WHAT IS EXPECTED ->
Copy each line below that contains "logged".

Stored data
★ ★ ★ ★

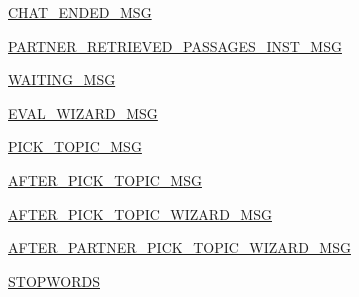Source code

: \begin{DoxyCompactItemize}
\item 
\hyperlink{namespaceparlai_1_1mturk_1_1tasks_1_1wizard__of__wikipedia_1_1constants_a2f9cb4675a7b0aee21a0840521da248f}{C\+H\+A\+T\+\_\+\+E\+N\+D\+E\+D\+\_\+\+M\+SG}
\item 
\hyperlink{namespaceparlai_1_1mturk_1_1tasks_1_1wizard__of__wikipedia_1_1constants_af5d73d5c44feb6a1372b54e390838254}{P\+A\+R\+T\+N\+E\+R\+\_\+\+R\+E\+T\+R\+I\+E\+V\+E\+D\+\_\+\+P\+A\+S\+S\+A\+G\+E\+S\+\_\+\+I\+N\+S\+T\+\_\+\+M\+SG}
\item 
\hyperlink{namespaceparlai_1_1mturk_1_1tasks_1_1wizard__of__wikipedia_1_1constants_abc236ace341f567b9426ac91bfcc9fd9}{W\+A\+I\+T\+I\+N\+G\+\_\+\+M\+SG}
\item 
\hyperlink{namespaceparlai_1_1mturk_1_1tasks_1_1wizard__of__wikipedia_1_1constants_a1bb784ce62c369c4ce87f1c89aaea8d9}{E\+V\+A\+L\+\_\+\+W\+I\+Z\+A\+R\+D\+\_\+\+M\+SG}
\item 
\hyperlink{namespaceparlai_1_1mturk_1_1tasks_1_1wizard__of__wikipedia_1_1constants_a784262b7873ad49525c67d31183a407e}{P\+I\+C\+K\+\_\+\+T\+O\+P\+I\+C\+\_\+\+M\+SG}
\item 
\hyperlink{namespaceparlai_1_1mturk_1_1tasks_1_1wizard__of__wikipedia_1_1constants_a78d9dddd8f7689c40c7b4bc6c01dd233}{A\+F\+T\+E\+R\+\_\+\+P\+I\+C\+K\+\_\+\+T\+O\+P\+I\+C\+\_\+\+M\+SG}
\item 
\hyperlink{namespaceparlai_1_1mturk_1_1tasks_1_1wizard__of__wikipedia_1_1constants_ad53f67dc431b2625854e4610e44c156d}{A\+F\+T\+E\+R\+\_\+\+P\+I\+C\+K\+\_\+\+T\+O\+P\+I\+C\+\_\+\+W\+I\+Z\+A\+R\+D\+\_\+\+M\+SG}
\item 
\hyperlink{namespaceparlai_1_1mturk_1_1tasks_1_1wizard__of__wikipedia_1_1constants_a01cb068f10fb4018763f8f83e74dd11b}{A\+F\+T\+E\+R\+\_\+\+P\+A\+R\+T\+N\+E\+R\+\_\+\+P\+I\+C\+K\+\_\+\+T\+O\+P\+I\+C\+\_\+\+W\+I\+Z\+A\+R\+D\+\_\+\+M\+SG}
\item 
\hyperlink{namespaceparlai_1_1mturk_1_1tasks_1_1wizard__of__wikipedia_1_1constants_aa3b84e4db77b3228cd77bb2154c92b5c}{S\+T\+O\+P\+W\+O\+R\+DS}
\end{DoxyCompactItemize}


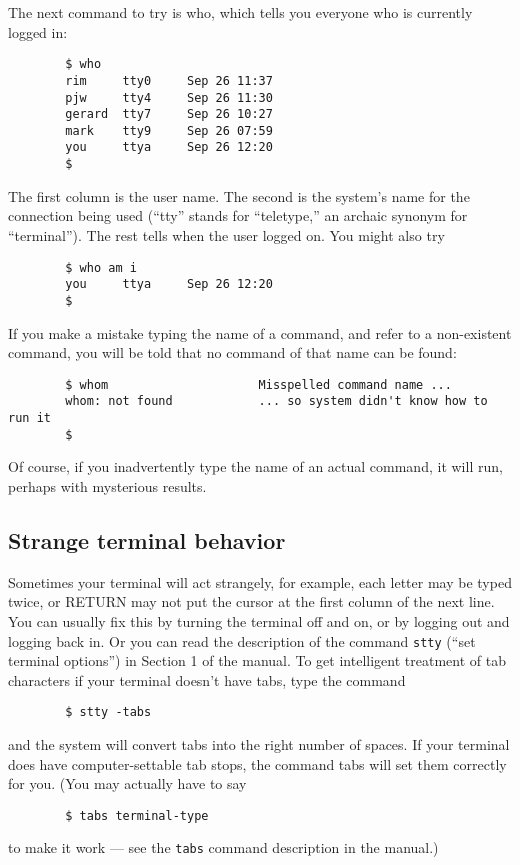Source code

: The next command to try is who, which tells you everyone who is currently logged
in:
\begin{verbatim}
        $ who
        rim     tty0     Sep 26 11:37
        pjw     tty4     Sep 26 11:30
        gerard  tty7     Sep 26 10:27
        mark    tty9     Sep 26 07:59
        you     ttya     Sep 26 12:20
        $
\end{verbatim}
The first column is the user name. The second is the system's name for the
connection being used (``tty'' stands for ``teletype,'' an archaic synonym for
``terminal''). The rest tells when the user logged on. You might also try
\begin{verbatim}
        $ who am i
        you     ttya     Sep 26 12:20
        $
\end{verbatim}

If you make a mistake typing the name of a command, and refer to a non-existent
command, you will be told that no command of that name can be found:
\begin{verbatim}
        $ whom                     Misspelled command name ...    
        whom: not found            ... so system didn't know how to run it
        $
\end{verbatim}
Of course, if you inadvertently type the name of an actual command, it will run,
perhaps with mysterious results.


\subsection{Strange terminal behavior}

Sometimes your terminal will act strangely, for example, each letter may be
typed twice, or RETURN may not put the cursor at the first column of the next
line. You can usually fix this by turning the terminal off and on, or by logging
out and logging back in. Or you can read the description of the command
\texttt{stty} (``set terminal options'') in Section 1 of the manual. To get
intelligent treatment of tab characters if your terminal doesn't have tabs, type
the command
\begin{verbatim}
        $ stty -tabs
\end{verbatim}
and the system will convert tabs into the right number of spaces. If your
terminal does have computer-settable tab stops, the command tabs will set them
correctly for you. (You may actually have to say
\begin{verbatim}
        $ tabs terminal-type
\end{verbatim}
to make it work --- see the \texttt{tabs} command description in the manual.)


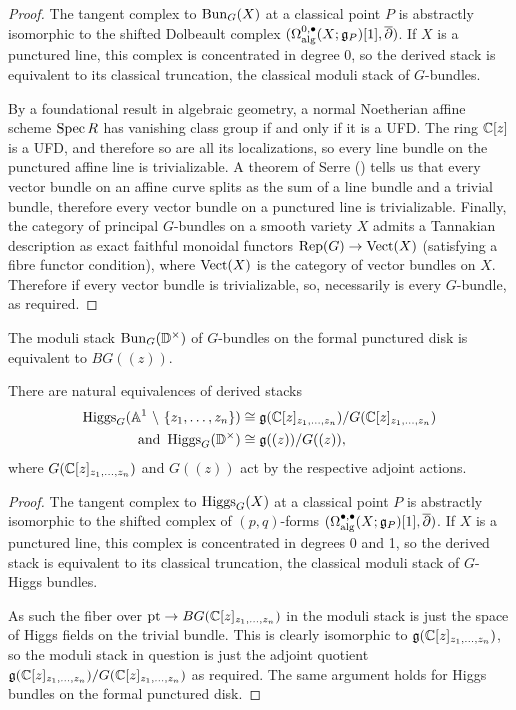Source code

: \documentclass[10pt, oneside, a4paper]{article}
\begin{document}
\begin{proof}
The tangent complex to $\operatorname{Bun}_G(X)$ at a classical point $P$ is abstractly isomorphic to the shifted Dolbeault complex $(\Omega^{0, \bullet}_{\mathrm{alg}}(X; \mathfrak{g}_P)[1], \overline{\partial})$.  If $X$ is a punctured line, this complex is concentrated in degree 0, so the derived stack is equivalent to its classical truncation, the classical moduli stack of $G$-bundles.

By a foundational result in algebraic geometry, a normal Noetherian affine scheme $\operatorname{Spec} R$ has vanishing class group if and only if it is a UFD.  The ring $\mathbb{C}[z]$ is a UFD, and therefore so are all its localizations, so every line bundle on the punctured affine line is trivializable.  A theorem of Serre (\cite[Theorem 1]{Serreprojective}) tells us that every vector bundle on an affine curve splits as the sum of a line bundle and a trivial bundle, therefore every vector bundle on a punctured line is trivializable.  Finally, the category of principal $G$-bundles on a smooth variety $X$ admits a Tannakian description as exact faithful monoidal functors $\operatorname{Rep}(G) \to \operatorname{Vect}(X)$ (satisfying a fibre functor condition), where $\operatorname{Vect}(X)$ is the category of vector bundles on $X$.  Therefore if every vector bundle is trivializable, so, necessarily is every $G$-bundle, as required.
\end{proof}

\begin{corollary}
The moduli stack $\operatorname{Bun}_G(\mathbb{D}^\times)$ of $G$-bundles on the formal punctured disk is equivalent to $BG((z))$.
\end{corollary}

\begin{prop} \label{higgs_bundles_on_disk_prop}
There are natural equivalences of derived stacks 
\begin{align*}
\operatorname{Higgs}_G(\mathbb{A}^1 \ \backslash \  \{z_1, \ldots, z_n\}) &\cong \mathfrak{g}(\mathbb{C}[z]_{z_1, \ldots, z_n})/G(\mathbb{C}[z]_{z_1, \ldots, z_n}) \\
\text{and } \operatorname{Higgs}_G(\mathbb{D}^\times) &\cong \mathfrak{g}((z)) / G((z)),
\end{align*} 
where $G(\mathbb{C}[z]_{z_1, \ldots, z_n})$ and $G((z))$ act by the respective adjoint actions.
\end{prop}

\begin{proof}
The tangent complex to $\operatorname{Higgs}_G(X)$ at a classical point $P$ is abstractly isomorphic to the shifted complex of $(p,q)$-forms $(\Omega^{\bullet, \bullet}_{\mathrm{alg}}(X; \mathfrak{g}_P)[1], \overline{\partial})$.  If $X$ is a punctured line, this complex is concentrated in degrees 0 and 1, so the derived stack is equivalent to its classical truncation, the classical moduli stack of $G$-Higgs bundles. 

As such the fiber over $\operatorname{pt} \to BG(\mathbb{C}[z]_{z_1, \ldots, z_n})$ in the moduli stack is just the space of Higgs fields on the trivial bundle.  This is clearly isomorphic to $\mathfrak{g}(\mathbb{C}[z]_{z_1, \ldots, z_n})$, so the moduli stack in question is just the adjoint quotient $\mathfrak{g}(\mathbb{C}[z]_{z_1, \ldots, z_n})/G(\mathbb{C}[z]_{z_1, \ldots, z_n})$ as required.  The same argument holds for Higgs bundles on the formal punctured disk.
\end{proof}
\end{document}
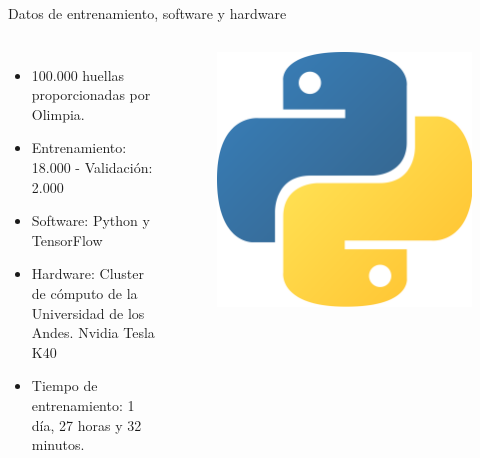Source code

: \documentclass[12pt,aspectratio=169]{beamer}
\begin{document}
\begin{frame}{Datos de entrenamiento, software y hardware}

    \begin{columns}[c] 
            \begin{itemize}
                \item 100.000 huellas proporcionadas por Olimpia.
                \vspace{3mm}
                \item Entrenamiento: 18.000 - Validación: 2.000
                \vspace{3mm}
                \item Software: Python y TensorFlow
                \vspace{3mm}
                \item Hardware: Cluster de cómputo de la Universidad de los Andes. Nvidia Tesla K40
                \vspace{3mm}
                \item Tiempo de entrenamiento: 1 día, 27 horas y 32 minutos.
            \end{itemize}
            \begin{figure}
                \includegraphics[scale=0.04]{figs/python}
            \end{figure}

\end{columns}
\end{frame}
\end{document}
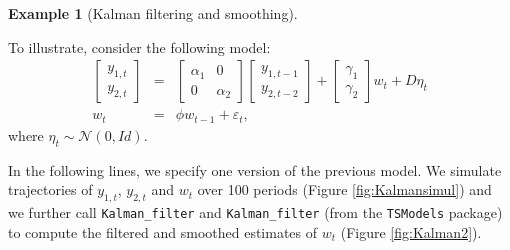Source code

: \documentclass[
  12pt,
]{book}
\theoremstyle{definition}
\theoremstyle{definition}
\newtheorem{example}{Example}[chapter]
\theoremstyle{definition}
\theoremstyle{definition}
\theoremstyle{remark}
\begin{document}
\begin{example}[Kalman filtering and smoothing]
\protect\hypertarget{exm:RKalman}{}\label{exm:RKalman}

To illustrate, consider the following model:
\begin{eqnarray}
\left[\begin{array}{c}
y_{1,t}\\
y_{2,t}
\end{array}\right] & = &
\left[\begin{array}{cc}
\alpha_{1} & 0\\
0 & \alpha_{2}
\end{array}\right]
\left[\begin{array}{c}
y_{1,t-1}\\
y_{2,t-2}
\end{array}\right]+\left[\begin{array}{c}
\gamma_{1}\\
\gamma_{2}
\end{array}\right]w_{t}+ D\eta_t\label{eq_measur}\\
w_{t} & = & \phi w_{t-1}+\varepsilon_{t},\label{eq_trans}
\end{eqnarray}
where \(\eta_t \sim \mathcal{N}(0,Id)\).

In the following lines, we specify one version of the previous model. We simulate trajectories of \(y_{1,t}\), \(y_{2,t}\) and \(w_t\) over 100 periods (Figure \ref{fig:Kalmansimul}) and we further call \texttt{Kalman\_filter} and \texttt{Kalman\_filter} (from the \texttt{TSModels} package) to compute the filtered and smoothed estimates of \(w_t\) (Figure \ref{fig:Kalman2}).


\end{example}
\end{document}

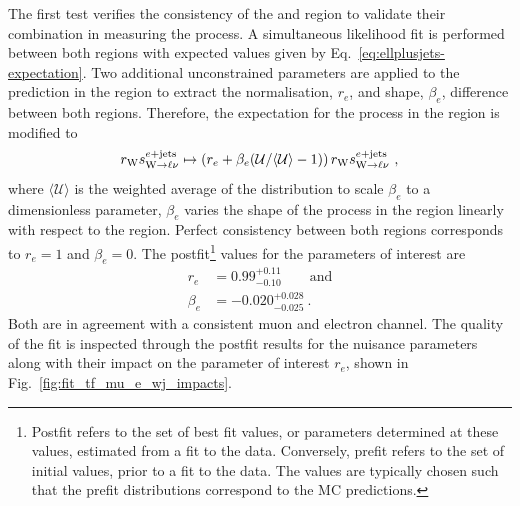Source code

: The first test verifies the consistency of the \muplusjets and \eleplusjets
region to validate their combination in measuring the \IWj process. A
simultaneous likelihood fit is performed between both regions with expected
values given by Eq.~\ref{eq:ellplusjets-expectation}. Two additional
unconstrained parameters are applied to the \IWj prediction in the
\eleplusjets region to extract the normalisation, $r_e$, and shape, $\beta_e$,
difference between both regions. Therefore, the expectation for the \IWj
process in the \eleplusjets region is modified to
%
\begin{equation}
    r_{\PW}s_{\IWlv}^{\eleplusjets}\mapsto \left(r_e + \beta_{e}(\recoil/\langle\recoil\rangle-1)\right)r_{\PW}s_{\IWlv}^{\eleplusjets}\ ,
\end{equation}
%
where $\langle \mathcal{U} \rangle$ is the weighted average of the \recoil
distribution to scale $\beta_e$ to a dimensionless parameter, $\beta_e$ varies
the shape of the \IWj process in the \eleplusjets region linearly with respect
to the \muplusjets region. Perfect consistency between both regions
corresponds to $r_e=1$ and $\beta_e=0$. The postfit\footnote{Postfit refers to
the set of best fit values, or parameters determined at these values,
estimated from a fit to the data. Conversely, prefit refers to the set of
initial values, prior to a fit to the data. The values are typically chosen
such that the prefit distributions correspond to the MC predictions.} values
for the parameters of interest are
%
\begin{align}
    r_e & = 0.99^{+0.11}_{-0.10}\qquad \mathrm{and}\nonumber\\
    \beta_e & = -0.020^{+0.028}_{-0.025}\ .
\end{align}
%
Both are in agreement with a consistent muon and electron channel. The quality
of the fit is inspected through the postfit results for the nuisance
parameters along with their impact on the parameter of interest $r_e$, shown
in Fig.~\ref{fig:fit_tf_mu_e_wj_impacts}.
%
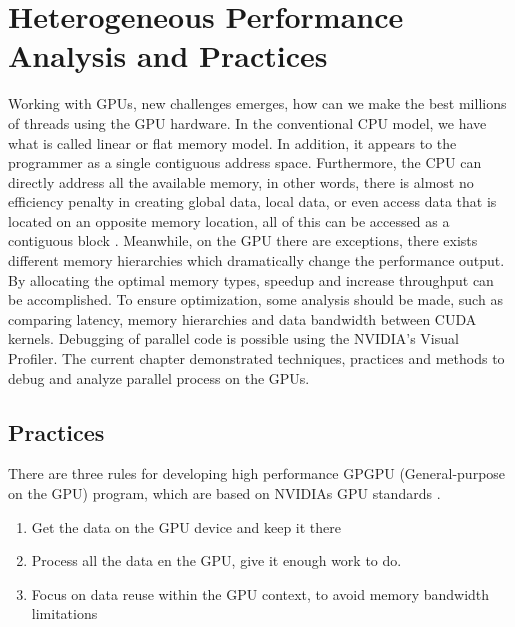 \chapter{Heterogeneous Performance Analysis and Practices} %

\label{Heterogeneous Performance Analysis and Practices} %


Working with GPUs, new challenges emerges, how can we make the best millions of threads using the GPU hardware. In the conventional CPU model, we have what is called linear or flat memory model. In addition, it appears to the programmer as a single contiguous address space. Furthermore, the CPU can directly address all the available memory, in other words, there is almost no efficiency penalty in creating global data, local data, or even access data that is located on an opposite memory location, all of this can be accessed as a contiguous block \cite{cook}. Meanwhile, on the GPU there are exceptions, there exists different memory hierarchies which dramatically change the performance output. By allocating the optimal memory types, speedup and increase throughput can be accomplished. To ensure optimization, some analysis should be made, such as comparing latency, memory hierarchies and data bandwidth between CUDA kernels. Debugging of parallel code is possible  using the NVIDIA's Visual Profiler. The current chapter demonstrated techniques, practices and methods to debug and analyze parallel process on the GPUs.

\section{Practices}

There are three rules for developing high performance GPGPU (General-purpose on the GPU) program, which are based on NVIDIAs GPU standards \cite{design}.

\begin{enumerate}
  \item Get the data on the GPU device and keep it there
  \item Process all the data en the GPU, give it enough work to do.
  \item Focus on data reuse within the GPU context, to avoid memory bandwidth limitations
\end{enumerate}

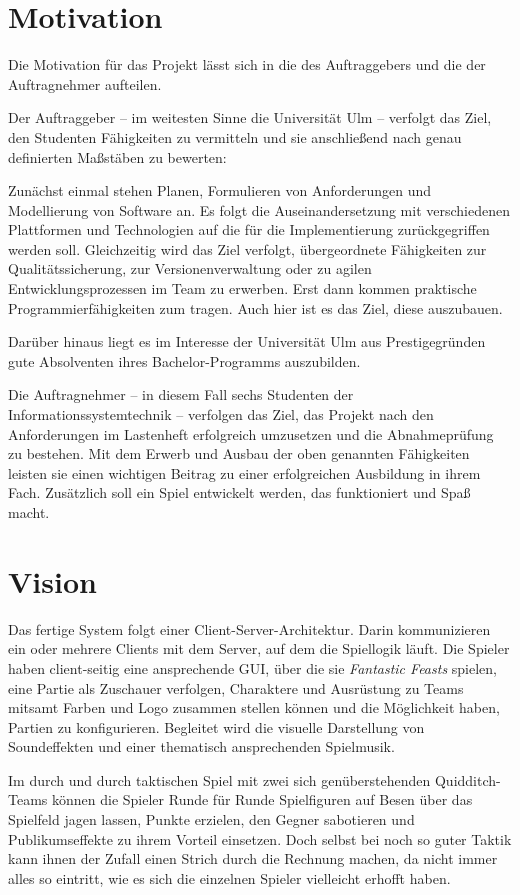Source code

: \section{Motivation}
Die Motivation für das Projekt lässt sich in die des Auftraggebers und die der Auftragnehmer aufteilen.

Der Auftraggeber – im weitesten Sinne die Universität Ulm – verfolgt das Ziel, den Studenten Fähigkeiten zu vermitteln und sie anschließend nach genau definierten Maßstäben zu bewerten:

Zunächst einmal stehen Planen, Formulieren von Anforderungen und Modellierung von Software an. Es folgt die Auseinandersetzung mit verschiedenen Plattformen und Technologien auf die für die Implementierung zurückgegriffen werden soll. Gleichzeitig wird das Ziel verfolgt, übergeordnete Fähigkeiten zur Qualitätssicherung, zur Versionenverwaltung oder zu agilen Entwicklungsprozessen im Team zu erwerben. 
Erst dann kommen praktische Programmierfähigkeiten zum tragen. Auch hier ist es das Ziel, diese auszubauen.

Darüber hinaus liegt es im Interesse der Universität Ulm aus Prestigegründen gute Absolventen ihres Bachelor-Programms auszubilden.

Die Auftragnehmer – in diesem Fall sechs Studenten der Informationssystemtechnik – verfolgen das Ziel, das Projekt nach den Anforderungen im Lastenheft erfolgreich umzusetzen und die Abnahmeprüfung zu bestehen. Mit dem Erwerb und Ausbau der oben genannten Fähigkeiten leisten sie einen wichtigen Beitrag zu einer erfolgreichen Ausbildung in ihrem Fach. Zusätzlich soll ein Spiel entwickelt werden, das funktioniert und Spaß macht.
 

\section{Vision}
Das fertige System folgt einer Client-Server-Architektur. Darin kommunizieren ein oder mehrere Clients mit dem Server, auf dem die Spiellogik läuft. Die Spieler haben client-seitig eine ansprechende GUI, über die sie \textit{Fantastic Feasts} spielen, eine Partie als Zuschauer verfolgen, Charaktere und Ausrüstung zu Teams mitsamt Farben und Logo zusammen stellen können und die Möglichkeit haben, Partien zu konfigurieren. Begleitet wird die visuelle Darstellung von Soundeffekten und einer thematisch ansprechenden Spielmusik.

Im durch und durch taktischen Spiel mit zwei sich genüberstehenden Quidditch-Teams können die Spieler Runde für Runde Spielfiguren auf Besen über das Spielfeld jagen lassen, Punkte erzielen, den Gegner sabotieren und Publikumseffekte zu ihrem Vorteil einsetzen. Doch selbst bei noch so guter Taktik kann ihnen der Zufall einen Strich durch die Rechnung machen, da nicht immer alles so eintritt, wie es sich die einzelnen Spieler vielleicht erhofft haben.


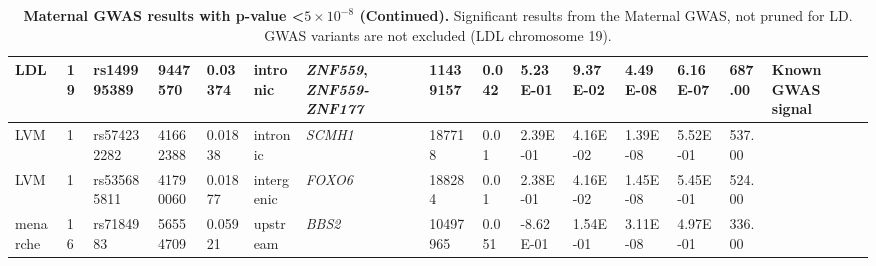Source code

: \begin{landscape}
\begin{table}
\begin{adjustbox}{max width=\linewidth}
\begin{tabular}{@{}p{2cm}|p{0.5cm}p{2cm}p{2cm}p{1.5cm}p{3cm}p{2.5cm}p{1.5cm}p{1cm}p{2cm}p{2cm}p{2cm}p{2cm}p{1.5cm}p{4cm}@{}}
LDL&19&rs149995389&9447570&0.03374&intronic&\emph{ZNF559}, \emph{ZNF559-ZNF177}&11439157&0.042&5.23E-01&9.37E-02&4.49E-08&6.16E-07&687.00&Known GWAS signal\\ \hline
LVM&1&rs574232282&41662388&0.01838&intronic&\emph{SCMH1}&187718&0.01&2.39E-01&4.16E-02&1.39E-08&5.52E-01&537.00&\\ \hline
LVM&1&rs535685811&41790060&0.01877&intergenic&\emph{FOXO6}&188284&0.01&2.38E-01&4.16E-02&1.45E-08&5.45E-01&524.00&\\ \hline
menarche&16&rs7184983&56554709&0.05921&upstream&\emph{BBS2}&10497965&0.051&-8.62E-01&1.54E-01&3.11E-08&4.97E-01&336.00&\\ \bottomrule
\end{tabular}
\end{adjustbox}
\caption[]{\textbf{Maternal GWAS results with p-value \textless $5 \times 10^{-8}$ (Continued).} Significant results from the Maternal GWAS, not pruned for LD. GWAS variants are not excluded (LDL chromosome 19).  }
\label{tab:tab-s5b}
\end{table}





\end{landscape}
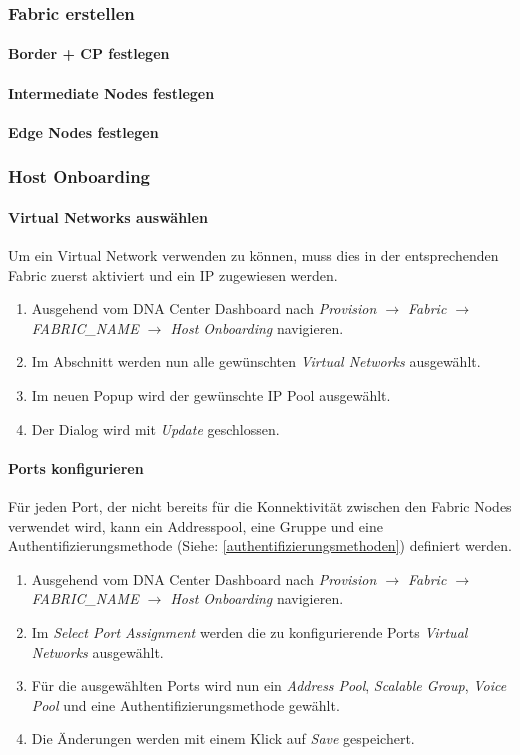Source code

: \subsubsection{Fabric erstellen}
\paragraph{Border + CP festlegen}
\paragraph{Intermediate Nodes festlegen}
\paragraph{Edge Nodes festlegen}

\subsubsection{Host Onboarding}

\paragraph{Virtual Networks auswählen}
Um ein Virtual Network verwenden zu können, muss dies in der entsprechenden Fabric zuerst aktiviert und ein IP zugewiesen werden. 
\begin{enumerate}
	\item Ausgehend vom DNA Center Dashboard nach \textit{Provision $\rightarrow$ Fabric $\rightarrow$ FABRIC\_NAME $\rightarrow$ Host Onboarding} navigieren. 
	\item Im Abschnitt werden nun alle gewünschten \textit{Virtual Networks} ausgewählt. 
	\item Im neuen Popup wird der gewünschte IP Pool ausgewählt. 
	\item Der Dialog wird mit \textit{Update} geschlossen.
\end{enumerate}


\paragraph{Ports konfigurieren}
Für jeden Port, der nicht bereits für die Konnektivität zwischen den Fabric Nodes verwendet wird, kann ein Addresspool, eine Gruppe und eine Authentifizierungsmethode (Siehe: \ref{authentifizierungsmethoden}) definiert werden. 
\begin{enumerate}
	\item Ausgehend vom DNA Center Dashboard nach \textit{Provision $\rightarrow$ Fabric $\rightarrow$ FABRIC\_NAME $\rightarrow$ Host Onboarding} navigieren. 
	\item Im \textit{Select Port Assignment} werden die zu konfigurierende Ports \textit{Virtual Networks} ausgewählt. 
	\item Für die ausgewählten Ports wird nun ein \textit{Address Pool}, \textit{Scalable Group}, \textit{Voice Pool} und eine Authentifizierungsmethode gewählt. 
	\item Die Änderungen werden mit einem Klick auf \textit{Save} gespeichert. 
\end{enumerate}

★ ★ ★ ★

RESULT OF THIS EXERCISE ->
: The next command to try is who, which tells you everyone who is currently logged
``terminal''). The rest tells when the user logged on. You might also try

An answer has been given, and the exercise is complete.